• _Available records_:

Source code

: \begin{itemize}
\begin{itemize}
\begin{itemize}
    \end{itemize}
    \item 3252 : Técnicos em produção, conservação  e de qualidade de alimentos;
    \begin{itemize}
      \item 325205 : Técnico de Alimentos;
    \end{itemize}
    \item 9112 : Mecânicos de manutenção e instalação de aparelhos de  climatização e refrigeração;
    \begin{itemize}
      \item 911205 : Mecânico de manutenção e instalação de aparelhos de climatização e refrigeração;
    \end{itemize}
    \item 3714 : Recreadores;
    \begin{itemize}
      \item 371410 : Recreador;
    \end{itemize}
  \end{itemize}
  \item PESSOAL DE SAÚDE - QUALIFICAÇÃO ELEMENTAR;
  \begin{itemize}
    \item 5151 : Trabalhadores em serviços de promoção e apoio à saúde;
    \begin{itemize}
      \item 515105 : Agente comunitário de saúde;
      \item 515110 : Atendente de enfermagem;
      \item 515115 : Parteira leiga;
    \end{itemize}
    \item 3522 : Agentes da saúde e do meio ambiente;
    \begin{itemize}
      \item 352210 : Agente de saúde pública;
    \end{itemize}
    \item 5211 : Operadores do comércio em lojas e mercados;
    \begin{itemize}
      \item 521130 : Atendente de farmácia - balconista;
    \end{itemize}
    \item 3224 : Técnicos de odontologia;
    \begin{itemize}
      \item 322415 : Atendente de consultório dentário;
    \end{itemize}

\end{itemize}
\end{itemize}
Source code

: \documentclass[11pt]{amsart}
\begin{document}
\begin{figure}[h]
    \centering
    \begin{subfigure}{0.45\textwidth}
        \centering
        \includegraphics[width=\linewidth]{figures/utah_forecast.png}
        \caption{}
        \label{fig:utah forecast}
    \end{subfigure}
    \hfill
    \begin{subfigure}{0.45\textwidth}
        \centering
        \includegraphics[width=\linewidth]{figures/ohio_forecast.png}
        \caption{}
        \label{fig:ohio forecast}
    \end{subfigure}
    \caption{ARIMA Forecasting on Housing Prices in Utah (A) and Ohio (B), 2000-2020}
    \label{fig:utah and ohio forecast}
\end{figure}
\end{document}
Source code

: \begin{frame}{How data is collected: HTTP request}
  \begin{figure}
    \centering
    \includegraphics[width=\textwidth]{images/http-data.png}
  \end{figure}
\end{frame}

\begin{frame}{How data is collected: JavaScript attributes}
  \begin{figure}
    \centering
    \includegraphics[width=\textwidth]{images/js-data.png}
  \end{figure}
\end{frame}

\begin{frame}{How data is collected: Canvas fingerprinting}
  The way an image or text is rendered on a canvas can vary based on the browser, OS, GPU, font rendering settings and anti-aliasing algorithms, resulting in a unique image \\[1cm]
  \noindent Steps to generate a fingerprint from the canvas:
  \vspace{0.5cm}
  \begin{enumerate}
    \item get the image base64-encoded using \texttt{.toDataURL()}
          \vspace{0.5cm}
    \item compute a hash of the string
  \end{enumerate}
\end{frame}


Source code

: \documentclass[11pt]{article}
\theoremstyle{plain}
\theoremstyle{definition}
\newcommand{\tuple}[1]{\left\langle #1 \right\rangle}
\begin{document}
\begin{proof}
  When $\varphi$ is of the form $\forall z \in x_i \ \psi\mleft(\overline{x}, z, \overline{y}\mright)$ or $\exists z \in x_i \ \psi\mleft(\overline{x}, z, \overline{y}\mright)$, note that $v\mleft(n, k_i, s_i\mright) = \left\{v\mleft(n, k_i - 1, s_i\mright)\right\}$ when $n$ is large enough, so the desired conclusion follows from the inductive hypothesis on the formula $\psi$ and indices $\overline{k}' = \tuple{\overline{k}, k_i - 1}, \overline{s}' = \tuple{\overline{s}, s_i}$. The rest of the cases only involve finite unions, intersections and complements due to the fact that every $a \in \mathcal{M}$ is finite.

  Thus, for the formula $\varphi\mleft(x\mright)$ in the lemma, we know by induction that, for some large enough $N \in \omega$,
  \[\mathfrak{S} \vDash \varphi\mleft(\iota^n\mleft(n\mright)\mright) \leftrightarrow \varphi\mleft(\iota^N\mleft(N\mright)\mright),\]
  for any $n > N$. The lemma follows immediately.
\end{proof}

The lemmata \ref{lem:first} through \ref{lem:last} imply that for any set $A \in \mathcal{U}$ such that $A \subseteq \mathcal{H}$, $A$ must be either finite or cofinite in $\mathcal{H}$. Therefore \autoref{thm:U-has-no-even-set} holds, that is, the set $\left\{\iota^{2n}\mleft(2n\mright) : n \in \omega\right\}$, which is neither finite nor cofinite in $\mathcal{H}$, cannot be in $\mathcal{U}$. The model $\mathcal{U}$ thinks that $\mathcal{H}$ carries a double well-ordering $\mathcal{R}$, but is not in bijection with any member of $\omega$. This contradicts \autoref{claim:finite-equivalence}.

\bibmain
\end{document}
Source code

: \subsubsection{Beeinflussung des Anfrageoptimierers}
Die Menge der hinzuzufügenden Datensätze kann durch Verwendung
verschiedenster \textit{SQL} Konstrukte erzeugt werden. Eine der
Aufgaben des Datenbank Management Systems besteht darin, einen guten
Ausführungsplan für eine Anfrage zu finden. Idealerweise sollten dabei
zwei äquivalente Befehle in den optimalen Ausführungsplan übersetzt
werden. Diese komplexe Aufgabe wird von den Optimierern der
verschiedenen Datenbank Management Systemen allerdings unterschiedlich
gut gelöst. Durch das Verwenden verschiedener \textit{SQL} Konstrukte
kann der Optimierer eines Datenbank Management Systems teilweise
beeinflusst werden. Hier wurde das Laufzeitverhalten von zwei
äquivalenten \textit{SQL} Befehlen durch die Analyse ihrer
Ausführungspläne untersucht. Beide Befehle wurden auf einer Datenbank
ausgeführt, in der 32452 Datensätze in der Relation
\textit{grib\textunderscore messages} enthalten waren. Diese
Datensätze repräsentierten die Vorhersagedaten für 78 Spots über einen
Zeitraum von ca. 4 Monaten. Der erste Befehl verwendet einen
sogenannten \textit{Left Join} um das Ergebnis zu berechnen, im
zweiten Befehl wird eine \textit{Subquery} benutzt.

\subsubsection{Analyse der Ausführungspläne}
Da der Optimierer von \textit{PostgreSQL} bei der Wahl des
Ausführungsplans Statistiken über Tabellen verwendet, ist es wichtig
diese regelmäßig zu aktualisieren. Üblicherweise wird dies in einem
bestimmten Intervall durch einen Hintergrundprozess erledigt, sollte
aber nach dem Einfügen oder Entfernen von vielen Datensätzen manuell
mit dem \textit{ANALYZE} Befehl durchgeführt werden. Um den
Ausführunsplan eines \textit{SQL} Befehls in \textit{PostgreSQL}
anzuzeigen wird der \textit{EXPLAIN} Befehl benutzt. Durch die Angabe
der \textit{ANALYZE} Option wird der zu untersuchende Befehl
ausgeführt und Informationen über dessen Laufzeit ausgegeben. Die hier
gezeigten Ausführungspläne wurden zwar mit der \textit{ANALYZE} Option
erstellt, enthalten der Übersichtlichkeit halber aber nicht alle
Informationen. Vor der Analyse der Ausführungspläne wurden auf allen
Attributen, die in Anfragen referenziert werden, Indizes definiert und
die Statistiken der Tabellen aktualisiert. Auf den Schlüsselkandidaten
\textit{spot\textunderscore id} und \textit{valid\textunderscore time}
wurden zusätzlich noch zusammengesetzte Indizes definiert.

• _What you have to do_:
Give back the data above exactly as it appears.

• _Solution to this problem_:
Source code

: \begin{itemize}
\begin{itemize}
\begin{itemize}
    \end{itemize}
    \item 3252 : Técnicos em produção, conservação  e de qualidade de alimentos;
    \begin{itemize}
      \item 325205 : Técnico de Alimentos;
    \end{itemize}
    \item 9112 : Mecânicos de manutenção e instalação de aparelhos de  climatização e refrigeração;
    \begin{itemize}
      \item 911205 : Mecânico de manutenção e instalação de aparelhos de climatização e refrigeração;
    \end{itemize}
    \item 3714 : Recreadores;
    \begin{itemize}
      \item 371410 : Recreador;
    \end{itemize}
  \end{itemize}
  \item PESSOAL DE SAÚDE - QUALIFICAÇÃO ELEMENTAR;
  \begin{itemize}
    \item 5151 : Trabalhadores em serviços de promoção e apoio à saúde;
    \begin{itemize}
      \item 515105 : Agente comunitário de saúde;
      \item 515110 : Atendente de enfermagem;
      \item 515115 : Parteira leiga;
    \end{itemize}
    \item 3522 : Agentes da saúde e do meio ambiente;
    \begin{itemize}
      \item 352210 : Agente de saúde pública;
    \end{itemize}
    \item 5211 : Operadores do comércio em lojas e mercados;
    \begin{itemize}
      \item 521130 : Atendente de farmácia - balconista;
    \end{itemize}
    \item 3224 : Técnicos de odontologia;
    \begin{itemize}
      \item 322415 : Atendente de consultório dentário;
    \end{itemize}

\end{itemize}
\end{itemize}
Source code

: \documentclass[11pt]{amsart}
\begin{document}
\begin{figure}[h]
    \centering
    \begin{subfigure}{0.45\textwidth}
        \centering
        \includegraphics[width=\linewidth]{figures/utah_forecast.png}
        \caption{}
        \label{fig:utah forecast}
    \end{subfigure}
    \hfill
    \begin{subfigure}{0.45\textwidth}
        \centering
        \includegraphics[width=\linewidth]{figures/ohio_forecast.png}
        \caption{}
        \label{fig:ohio forecast}
    \end{subfigure}
    \caption{ARIMA Forecasting on Housing Prices in Utah (A) and Ohio (B), 2000-2020}
    \label{fig:utah and ohio forecast}
\end{figure}
\end{document}
Source code

: \begin{frame}{How data is collected: HTTP request}
  \begin{figure}
    \centering
    \includegraphics[width=\textwidth]{images/http-data.png}
  \end{figure}
\end{frame}

\begin{frame}{How data is collected: JavaScript attributes}
  \begin{figure}
    \centering
    \includegraphics[width=\textwidth]{images/js-data.png}
  \end{figure}
\end{frame}

\begin{frame}{How data is collected: Canvas fingerprinting}
  The way an image or text is rendered on a canvas can vary based on the browser, OS, GPU, font rendering settings and anti-aliasing algorithms, resulting in a unique image \\[1cm]
  \noindent Steps to generate a fingerprint from the canvas:
  \vspace{0.5cm}
  \begin{enumerate}
    \item get the image base64-encoded using \texttt{.toDataURL()}
          \vspace{0.5cm}
    \item compute a hash of the string
  \end{enumerate}
\end{frame}


Source code

: \documentclass[11pt]{article}
\theoremstyle{plain}
\theoremstyle{definition}
\newcommand{\tuple}[1]{\left\langle #1 \right\rangle}
\begin{document}
\begin{proof}
  When $\varphi$ is of the form $\forall z \in x_i \ \psi\mleft(\overline{x}, z, \overline{y}\mright)$ or $\exists z \in x_i \ \psi\mleft(\overline{x}, z, \overline{y}\mright)$, note that $v\mleft(n, k_i, s_i\mright) = \left\{v\mleft(n, k_i - 1, s_i\mright)\right\}$ when $n$ is large enough, so the desired conclusion follows from the inductive hypothesis on the formula $\psi$ and indices $\overline{k}' = \tuple{\overline{k}, k_i - 1}, \overline{s}' = \tuple{\overline{s}, s_i}$. The rest of the cases only involve finite unions, intersections and complements due to the fact that every $a \in \mathcal{M}$ is finite.

  Thus, for the formula $\varphi\mleft(x\mright)$ in the lemma, we know by induction that, for some large enough $N \in \omega$,
  \[\mathfrak{S} \vDash \varphi\mleft(\iota^n\mleft(n\mright)\mright) \leftrightarrow \varphi\mleft(\iota^N\mleft(N\mright)\mright),\]
  for any $n > N$. The lemma follows immediately.
\end{proof}

The lemmata \ref{lem:first} through \ref{lem:last} imply that for any set $A \in \mathcal{U}$ such that $A \subseteq \mathcal{H}$, $A$ must be either finite or cofinite in $\mathcal{H}$. Therefore \autoref{thm:U-has-no-even-set} holds, that is, the set $\left\{\iota^{2n}\mleft(2n\mright) : n \in \omega\right\}$, which is neither finite nor cofinite in $\mathcal{H}$, cannot be in $\mathcal{U}$. The model $\mathcal{U}$ thinks that $\mathcal{H}$ carries a double well-ordering $\mathcal{R}$, but is not in bijection with any member of $\omega$. This contradicts \autoref{claim:finite-equivalence}.

\bibmain
\end{document}
Source code

: \subsubsection{Beeinflussung des Anfrageoptimierers}
Die Menge der hinzuzufügenden Datensätze kann durch Verwendung
verschiedenster \textit{SQL} Konstrukte erzeugt werden. Eine der
Aufgaben des Datenbank Management Systems besteht darin, einen guten
Ausführungsplan für eine Anfrage zu finden. Idealerweise sollten dabei
zwei äquivalente Befehle in den optimalen Ausführungsplan übersetzt
werden. Diese komplexe Aufgabe wird von den Optimierern der
verschiedenen Datenbank Management Systemen allerdings unterschiedlich
gut gelöst. Durch das Verwenden verschiedener \textit{SQL} Konstrukte
kann der Optimierer eines Datenbank Management Systems teilweise
beeinflusst werden. Hier wurde das Laufzeitverhalten von zwei
äquivalenten \textit{SQL} Befehlen durch die Analyse ihrer
Ausführungspläne untersucht. Beide Befehle wurden auf einer Datenbank
ausgeführt, in der 32452 Datensätze in der Relation
\textit{grib\textunderscore messages} enthalten waren. Diese
Datensätze repräsentierten die Vorhersagedaten für 78 Spots über einen
Zeitraum von ca. 4 Monaten. Der erste Befehl verwendet einen
sogenannten \textit{Left Join} um das Ergebnis zu berechnen, im
zweiten Befehl wird eine \textit{Subquery} benutzt.

\subsubsection{Analyse der Ausführungspläne}
Da der Optimierer von \textit{PostgreSQL} bei der Wahl des
Ausführungsplans Statistiken über Tabellen verwendet, ist es wichtig
diese regelmäßig zu aktualisieren. Üblicherweise wird dies in einem
bestimmten Intervall durch einen Hintergrundprozess erledigt, sollte
aber nach dem Einfügen oder Entfernen von vielen Datensätzen manuell
mit dem \textit{ANALYZE} Befehl durchgeführt werden. Um den
Ausführunsplan eines \textit{SQL} Befehls in \textit{PostgreSQL}
anzuzeigen wird der \textit{EXPLAIN} Befehl benutzt. Durch die Angabe
der \textit{ANALYZE} Option wird der zu untersuchende Befehl
ausgeführt und Informationen über dessen Laufzeit ausgegeben. Die hier
gezeigten Ausführungspläne wurden zwar mit der \textit{ANALYZE} Option
erstellt, enthalten der Übersichtlichkeit halber aber nicht alle
Informationen. Vor der Analyse der Ausführungspläne wurden auf allen
Attributen, die in Anfragen referenziert werden, Indizes definiert und
die Statistiken der Tabellen aktualisiert. Auf den Schlüsselkandidaten
\textit{spot\textunderscore id} und \textit{valid\textunderscore time}
wurden zusätzlich noch zusammengesetzte Indizes definiert.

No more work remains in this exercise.